IBM Rolls Out Upgrades for Watson Financial Services Portfolio

IBM has enhanced its regtech suite of services, including the integration of Armanta’s platform after the May acquisition.

Michael Curry, vice president of engineering for Watson Financial Services, tells WatersTechnology, that the thrust of these upgrades is centered on making it easier for users to both monitor risk and compliance across the enterprise, but also to be able to drill into that information without having to be a risk or compliance expert.

“You really want to manage risk and compliance everywhere in the company at all times. So one of the key elements of what we’re doing is trying to lower the bar so that it’s not just risk and compliance people, with those risk and compliance skills, who are continually tracking and monitoring their risk positions and things that might constitute a risk conduct or compliance issue, but it’s everybody in the company,” he says. “The only way to do that is by making the technology so simple and so approachable that [anyone] can use it.”

One of the key pieces of this rollout is the integration of Armanta’s technology, which IBM acquired last month. The Armanta platform is a big-data analytics engine that pulls in live feeds of data and information from historical databases, as well as from open-source platforms. With the integration, users can aggregate data across multiple systems for their risk and compliance needs, and couple that with reporting processes to streamline their regulatory reporting environment.

Curry says that, through this integration, they have the ability to pull together a real-time view of risk across multiple different risk factors, in order to better monitor market, credit and liquidity risks against a portfolio.

“What we’re able to do with that technology that was difficult to do in the past is to integrate the views of risk across multiple different dimensions and across multiple different product lines and be able to slice and dice that view of risk,” he says. “This allows people to manage risk much more precisely.”

OpenPages Upgrade

IBM has also released the latest version of OpenPages, which IBM acquired in 2010 and which serves as a governance, risk and compliance engine for banks. Through the release, users will be able to interpret complex issues and match them automatically to controls and obligations, as well as analyze losses, emerging risks and failed controls.

As new regulations come down the pike—whether upgrades to Mifid II’s conduct requirements or brand new regulations taking effect, such as the General Data Protection Regulation (GDPR)—that content is fed into IBM’s regulatory framework and is automatically broken down into obligations, then it’s tied to policies and controls and tracked through issues within the OpenPages environment.
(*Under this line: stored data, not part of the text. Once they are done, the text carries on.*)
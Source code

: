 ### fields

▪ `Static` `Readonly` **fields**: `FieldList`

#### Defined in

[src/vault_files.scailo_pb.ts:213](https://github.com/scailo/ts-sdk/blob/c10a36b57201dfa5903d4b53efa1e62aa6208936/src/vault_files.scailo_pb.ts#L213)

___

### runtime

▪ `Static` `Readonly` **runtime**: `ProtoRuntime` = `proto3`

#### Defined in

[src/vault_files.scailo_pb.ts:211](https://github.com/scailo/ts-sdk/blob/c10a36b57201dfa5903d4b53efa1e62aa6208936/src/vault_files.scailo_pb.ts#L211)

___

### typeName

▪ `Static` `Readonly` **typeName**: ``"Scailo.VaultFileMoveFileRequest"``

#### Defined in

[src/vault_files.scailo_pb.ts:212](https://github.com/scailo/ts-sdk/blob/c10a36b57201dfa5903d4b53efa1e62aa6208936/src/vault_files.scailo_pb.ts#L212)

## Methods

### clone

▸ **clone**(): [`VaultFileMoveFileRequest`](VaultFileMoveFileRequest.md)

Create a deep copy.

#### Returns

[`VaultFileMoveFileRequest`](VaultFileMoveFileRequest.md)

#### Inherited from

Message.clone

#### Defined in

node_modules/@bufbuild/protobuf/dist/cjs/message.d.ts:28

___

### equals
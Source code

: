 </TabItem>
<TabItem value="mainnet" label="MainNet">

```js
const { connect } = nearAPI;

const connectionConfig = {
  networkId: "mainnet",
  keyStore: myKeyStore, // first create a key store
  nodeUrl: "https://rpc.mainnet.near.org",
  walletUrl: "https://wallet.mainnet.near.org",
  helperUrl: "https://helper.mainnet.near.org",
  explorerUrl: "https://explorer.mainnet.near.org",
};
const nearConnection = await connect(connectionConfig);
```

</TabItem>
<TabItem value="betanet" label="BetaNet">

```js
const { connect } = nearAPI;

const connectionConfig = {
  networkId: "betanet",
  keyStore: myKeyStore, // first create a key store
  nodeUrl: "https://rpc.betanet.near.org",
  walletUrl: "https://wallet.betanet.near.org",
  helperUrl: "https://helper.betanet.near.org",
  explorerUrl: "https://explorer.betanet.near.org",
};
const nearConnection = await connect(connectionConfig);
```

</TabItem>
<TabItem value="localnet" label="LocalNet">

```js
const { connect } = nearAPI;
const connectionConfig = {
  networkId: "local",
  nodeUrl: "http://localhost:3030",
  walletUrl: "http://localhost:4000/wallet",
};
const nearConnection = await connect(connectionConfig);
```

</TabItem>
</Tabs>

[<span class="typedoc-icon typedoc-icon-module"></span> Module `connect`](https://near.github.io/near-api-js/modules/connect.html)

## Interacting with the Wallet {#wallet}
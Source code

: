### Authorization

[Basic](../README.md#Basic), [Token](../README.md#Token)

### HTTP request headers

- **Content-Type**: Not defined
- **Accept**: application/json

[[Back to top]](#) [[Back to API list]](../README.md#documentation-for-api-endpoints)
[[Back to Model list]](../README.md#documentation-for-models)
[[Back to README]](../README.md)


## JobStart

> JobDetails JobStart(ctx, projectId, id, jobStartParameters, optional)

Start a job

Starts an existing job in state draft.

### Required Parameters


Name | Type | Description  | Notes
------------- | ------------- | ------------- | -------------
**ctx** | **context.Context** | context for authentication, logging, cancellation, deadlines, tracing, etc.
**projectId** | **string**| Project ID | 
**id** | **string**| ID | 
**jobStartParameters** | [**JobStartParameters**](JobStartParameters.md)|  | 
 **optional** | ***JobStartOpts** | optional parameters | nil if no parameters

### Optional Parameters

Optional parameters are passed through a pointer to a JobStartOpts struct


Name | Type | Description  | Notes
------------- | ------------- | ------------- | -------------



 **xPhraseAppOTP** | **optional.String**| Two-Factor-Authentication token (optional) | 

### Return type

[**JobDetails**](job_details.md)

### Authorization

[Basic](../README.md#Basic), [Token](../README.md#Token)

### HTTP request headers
This also includes public sources of information from speeches or opinion pieces given by government officials.

The aim of the solution is to automate some of the processes between digesting the laws and how those rules connect to internal policies, thus freeing up lawyers and compliance teams to better focus on specific needs in order to make better decisions.
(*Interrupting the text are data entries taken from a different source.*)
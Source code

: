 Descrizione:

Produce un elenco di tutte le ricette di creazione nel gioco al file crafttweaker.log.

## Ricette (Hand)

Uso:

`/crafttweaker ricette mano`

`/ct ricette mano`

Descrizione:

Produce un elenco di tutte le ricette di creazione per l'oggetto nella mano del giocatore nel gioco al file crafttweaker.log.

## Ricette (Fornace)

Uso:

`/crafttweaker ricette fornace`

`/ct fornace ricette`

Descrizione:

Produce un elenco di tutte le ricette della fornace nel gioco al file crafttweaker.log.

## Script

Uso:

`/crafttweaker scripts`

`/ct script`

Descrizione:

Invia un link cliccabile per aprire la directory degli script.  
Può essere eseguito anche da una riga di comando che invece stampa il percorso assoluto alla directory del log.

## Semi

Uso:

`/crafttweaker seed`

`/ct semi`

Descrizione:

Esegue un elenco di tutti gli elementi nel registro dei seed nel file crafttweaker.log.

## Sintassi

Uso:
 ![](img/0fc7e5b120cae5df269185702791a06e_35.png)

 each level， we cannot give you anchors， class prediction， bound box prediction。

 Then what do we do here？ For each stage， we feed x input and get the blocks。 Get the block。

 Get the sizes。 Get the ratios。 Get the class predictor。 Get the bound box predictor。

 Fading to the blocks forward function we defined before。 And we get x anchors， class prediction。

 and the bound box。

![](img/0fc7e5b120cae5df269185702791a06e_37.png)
“That’s all stuff that has to be done manually and it requires fairly skilled people to do that work,” Curry says. “Our goal is to provide cognitive assistance for that and to make it a much simpler process while providing recommendations from Watson on what makes the most sense as far as those mappings that might already apply to a new regulatory obligation.”

In a release, it was noted that HSBC—an early beta adopter of IBM’s new GRC technologies—used OpenPages 8.0 with Watson to scale up their users on the system to 15,000 employees across 70 countries, with over 400 unique users every 24 hours using the platform.

Finally, IBM also announced improvements for its Financial Crimes Insight with Watson platform, which features an updated user interface, tighter integration of due diligence data, and more advanced analytics and visualizations. This mainly focuses on banks anti-money-laundering (AML) and know-your-customer (KYC) needs.

“We’re trying to make it easier to find the patterns of bad behavior, such as internal-conduct issues, payments fraud or insurance-claims fraud, or money laundering activity for human trafficking or organized crime,” Curry says. “We take a machine-learning-based approach to solving those problems. We take a look at the transaction patterns and we look at external pieces of information and based on learning the patterns that represent fraud or crime, over time, we can get very accurate in being able to find new incidents of crime as they come in.”